Tuesday, November 15, 2011

Is This an Answer?

Recently, I had occasion to read two items in close mental proximity.  One was by a blogger who calls himself in a touching fit of Objectivist modesty Blazing Truth, which I stumbled across in the usual fashion while googling for something regarding Aristotle's potency/act distinction that I thought I might use in a PowerPoint presentation.  The other was an essay by the inimitable James Chastek continuing a discussion on the nature of the sensibles. 

If it's not one thing, it's another.  First, the one thing.



1. If it's not one thing....

 Our intrepid Blazing Truth, whom I will call "Blaze" as a nickpseudonym, evidently believes that the God of classical theism is a scientific hypothesis put forward to explain natural phenomena, and that therefore Thomas Aquinas' "First Way" (a.k.a. the "argument from motion") is an attempt at physics and is therefore false because he did not know Galileo, Newton, and Einstein.  Unlike many others, he is honest enough to admit that he has in earlier posts misunderstood the nature of the argument and the meanings of the terms as they were used in the argument.  He does not change his mind, obviously.  He simply reiterates his objections from physics.

Now one of the objections is to the proposition that "whatever is changing is being changed by another."  He does not realize that Aristotle and Thomas were aware that a dog, for example, could be changed in location, by its own decision, and what was meant here was that in compound bodies, the motion of the whole (dog) was due to the motion of a part (legs).  Thus, when Blaze says
It is wrong to think of the actualization of an atom’s beta decay as *dependent* upon the weak nuclear force. It should instead be said that the weak nuclear force is a property of the atom itself. To be clear, the weak nuclear force is contained within the atom, and it is not an external actualizer. There is no external force which facilitates beta decay. 
But of course, it was Aristotle who claimed that powers arose from within the being.  It was the Cartesian revolution that postulated "dead" matter that was simply particles in motion, moved from without.  The weak nuclear force is, philosophically, a "part" of the atom and is surely able to actualize the potential of another part.  At least Blaze grasps that Aristotle's κινεσις meant actualizing a potential, even if he is not entirely clear on what potentials and actualization are.

You will notice that physicist William Wallace included the Weak Force as one of the powers of inorganic being in his model, above.  (The others are strong force, gravitational force, and electromagnetic force.)  Together, they constitute the substantial form of inorganic being, such as an atom.  If any one of them were removed, the matter would cease to be matter as we understand it.  Blaze recognizes this, but seems to think it is an objection to Aristotelianism rather than a feature of it.

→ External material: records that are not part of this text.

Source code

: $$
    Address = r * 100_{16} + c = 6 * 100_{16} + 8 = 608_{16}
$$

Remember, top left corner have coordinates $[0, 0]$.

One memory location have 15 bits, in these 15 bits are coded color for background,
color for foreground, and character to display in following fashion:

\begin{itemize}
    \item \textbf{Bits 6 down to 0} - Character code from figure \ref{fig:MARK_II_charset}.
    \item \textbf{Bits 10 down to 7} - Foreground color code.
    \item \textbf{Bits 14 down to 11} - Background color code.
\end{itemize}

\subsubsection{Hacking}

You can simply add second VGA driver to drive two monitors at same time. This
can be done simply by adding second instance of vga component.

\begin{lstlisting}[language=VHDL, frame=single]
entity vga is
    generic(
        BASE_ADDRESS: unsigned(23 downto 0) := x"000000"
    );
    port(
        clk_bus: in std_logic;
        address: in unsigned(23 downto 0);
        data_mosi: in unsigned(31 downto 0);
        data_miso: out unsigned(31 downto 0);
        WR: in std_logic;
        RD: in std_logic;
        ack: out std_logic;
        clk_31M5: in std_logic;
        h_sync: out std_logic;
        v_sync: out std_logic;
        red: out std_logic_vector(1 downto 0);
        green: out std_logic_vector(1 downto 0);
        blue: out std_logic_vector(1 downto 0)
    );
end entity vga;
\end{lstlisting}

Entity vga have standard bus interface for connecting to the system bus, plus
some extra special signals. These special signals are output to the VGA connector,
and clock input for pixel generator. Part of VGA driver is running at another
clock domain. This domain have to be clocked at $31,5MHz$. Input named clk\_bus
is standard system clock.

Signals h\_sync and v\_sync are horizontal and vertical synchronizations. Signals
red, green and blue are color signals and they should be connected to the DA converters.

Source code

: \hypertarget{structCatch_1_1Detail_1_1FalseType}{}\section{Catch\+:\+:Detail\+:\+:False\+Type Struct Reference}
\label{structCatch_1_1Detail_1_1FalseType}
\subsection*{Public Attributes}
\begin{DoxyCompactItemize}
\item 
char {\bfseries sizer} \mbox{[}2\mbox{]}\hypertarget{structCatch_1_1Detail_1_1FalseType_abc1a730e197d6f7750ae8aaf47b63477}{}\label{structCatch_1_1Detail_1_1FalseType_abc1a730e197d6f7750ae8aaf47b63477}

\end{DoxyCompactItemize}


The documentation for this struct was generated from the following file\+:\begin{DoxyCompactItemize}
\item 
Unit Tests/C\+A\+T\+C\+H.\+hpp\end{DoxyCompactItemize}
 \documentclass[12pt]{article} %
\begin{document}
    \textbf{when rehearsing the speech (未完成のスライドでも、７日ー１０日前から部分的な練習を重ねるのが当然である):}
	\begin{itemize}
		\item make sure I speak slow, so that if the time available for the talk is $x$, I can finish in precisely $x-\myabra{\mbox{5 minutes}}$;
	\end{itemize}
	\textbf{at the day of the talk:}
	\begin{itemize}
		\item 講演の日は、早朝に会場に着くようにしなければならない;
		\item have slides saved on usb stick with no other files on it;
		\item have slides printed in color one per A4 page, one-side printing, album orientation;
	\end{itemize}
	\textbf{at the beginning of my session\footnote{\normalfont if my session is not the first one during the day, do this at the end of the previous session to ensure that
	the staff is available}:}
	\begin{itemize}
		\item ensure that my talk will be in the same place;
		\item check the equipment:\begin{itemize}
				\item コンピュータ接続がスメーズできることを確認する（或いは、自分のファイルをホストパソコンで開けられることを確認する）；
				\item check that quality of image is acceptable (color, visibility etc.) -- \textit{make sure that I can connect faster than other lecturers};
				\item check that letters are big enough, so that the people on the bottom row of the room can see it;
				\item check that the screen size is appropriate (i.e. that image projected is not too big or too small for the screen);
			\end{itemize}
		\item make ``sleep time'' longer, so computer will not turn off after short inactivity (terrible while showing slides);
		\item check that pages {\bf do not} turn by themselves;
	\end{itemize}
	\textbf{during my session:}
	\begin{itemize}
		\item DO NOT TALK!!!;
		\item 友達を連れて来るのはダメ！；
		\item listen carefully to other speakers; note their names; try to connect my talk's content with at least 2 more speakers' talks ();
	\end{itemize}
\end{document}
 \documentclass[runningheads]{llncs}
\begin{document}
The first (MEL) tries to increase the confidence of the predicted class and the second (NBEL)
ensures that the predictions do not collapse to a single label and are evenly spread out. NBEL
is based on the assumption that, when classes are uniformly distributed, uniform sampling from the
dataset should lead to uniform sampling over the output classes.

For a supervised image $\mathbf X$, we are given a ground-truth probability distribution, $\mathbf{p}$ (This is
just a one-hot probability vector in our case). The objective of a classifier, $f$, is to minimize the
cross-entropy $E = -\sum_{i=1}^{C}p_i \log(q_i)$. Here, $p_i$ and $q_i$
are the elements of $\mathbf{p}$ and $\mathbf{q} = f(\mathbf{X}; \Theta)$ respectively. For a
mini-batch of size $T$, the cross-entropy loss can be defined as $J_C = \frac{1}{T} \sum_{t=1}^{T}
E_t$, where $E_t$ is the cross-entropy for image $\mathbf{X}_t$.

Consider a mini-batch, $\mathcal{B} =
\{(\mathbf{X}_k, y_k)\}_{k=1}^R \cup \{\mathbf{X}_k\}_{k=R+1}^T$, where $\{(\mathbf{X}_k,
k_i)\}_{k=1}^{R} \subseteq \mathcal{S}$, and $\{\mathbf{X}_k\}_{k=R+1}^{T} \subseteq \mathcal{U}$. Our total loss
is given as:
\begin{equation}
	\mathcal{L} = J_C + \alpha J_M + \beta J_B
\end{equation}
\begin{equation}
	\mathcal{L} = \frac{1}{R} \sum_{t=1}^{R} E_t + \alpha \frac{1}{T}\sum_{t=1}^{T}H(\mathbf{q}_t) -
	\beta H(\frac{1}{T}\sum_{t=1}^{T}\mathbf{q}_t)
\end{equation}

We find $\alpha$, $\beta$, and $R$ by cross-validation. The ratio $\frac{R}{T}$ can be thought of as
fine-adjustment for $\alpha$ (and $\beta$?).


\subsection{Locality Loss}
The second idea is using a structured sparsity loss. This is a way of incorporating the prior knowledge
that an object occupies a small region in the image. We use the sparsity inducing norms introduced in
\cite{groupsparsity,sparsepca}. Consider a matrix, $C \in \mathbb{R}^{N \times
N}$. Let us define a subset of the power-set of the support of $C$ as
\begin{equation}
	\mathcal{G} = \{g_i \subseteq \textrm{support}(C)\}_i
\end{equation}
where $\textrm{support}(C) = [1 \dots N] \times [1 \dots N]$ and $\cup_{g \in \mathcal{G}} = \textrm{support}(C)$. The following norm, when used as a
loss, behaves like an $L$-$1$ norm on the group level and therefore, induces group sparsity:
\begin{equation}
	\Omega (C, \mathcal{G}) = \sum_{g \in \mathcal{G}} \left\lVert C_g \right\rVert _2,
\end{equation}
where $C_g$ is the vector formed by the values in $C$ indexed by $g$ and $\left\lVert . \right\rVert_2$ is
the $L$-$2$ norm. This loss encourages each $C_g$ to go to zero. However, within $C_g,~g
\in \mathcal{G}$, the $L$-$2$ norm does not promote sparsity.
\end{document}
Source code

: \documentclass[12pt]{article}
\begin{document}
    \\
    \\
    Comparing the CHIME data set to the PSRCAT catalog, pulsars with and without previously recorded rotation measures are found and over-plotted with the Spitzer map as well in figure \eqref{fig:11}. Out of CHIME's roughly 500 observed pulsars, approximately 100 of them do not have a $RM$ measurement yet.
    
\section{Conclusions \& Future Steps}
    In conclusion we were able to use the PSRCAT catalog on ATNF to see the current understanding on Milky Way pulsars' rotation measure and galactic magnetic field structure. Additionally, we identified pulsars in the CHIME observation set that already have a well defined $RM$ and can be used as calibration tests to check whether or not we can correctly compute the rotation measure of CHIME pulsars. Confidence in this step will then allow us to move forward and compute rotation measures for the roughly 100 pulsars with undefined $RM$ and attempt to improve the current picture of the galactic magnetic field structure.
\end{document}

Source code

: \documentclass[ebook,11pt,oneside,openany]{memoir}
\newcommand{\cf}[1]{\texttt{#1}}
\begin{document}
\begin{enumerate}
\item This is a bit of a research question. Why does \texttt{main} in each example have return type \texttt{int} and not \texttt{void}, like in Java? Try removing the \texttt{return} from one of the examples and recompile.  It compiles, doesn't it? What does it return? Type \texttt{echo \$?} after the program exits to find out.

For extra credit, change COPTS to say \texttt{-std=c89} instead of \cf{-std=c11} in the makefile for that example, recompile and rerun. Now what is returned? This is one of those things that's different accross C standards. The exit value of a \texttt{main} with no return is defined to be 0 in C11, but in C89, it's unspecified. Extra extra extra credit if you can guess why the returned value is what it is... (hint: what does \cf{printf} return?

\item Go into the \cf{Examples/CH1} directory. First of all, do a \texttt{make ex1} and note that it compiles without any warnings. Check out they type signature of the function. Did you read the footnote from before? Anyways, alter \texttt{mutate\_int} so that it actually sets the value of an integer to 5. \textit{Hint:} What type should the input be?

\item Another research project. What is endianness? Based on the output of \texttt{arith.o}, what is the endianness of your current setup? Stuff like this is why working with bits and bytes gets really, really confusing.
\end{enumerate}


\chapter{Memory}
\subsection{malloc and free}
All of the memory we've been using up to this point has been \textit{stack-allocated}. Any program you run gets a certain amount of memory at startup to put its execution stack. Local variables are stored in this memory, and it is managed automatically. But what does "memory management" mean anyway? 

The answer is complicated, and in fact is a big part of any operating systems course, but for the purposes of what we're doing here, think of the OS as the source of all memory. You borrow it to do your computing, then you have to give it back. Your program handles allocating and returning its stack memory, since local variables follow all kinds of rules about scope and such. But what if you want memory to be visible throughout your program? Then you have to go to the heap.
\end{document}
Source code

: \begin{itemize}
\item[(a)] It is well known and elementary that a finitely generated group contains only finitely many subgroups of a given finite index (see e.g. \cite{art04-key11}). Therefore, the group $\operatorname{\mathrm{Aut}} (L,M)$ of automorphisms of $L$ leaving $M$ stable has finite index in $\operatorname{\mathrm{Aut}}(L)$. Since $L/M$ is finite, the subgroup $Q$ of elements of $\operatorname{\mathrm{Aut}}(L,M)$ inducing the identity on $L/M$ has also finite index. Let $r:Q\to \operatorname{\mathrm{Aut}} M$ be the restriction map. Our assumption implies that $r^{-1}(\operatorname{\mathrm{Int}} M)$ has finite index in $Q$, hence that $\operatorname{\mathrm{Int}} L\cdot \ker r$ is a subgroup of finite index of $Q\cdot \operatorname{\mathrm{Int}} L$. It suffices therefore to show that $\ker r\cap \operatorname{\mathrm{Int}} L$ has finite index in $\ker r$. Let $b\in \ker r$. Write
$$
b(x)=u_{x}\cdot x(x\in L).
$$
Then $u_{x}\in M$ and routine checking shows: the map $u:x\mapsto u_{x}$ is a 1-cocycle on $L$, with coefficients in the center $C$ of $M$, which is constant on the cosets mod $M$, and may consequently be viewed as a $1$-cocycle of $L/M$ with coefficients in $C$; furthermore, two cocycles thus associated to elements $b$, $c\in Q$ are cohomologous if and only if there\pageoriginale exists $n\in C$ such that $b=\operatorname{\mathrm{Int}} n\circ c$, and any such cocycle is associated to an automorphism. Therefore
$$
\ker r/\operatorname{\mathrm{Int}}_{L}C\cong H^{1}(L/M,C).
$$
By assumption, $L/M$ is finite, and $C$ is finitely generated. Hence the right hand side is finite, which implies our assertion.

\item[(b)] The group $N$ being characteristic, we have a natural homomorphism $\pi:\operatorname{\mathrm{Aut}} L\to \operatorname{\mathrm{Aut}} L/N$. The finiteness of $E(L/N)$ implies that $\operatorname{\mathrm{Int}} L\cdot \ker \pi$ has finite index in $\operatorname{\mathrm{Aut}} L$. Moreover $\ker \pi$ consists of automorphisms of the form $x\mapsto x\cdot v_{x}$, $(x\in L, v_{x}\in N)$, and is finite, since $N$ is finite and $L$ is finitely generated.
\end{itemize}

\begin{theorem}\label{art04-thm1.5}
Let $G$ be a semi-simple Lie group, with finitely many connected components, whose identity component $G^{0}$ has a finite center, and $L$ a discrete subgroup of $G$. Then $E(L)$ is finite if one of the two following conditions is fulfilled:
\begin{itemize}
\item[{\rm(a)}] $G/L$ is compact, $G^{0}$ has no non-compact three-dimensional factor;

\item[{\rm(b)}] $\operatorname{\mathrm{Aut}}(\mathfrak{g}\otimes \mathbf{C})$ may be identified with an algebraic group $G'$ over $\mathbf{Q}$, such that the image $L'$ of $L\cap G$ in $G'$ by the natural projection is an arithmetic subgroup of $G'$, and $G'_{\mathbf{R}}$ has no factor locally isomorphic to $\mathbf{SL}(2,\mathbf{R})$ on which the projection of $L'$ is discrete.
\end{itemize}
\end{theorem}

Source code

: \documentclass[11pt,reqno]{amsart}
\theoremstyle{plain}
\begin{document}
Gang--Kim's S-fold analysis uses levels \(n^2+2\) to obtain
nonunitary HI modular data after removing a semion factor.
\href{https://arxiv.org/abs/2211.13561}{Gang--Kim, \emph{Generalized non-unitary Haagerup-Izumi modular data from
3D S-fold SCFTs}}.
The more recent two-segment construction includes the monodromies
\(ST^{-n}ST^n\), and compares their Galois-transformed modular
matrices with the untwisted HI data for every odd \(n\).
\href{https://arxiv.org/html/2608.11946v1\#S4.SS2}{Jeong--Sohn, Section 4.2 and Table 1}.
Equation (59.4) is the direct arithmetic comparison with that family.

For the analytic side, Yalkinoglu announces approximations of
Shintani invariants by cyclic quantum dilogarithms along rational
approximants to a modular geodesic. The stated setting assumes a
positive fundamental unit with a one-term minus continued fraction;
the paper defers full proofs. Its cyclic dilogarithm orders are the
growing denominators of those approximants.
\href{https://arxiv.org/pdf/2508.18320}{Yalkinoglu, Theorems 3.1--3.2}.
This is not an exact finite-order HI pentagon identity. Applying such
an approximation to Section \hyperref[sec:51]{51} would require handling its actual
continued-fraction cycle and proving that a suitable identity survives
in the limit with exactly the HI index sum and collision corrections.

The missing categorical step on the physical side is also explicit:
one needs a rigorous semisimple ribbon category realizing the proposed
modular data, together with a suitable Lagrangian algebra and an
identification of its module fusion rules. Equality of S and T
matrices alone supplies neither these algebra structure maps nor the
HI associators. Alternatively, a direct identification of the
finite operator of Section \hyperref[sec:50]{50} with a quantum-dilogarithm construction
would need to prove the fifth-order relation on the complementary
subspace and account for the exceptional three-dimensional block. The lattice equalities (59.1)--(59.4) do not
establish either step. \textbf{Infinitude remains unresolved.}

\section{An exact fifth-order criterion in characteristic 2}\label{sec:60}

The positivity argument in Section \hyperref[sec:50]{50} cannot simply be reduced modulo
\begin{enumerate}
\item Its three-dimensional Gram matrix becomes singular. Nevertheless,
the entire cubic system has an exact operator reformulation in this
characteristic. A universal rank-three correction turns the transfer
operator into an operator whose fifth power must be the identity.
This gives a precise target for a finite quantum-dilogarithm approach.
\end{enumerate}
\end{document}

But the piece de resistance is that trusty old internet stand-by, quantum mechanics.  (It has been suggested that in any internet discussion, the first person to evoke the quanta should automatically lose.)  Blaze writes:
It is because of virtual particles that spontaneous phenomena exist. Examples of these include but are not limited to: the Casimir force, spontaneous photon emission during decay, Hawking Radiation, etc. Again, it is wrong to say that these particles are dependent upon anything.
He evidently thinks that spontaneous changes are not caused by anything.   They are magic.  On another, linked site, he counters the proposition "whatever is changing is being changed by another" by saying some things are changing without being changed at all.  This is a neat trick, actually.  (Pun intended.)
Some might say that the spontaneous virtual particle pairs are empirical evidences of God creating.  Bingo, there they are, coming out of "nothing."  (They aren't really; but then the not-nothing becomes the changer....)  The respondeo is "IT JUST IS!"  Curiously enough, this was the answer God is said to have given Moses when Mo asked him his name: I JUST AM!  For those easily amused, such as me, this is easily amusing. 
On a linked site, Blaze says:
According to the most commonly accepted interpretation of quantum mechanics, individual subatomic particles can behave in unpredictable ways and there are numerous random, uncaused events. (Morris, 1997, 19)
Now, the obvious response is that the most commonly accepted interpretation of quantum mechanics must therefore be wrong.  A physicist friend once commented that if a theory results in singularities and paradoxes, there is something wrong with the theory, not with the world.  There are, after all, several other interpretations of quantum mechanics, all of them compatible with the observed data and the mathematical laws, and not all of them produce the paradoxes.  Mathematical models typically break down precisely at boundary values. 

Blaze has also, unwittingly, drawn a line inside the material universe and said, "Thus far can physics lead, but no farther!"  After that, it's faith and turtles all the way down, I suppose.

Now the other.

2. ...It's the other.

Nothing is in the mind that is not first in the senses.  Thomas was an empiricist.  He always started with actual experience.  In that he differed from modern materialists, who often start with some abstract Truth, like "materialism," which they then apply willy nilly while keeping their eyes firmly closed when passing the bristling strongholds of mathematics.

The problem of the sensibles.  Things enter our mind through our senses.  The external senses are things like sight, hearing, etc.  The inner senses are things like the common sense (which integrates all the sense impressions into a single, not necessarily visual image), memory (which stores the image) and imagination (which manipulates the image).  (The intellect then reflects on these perceptions and abstracts concepts from them, and so on.)   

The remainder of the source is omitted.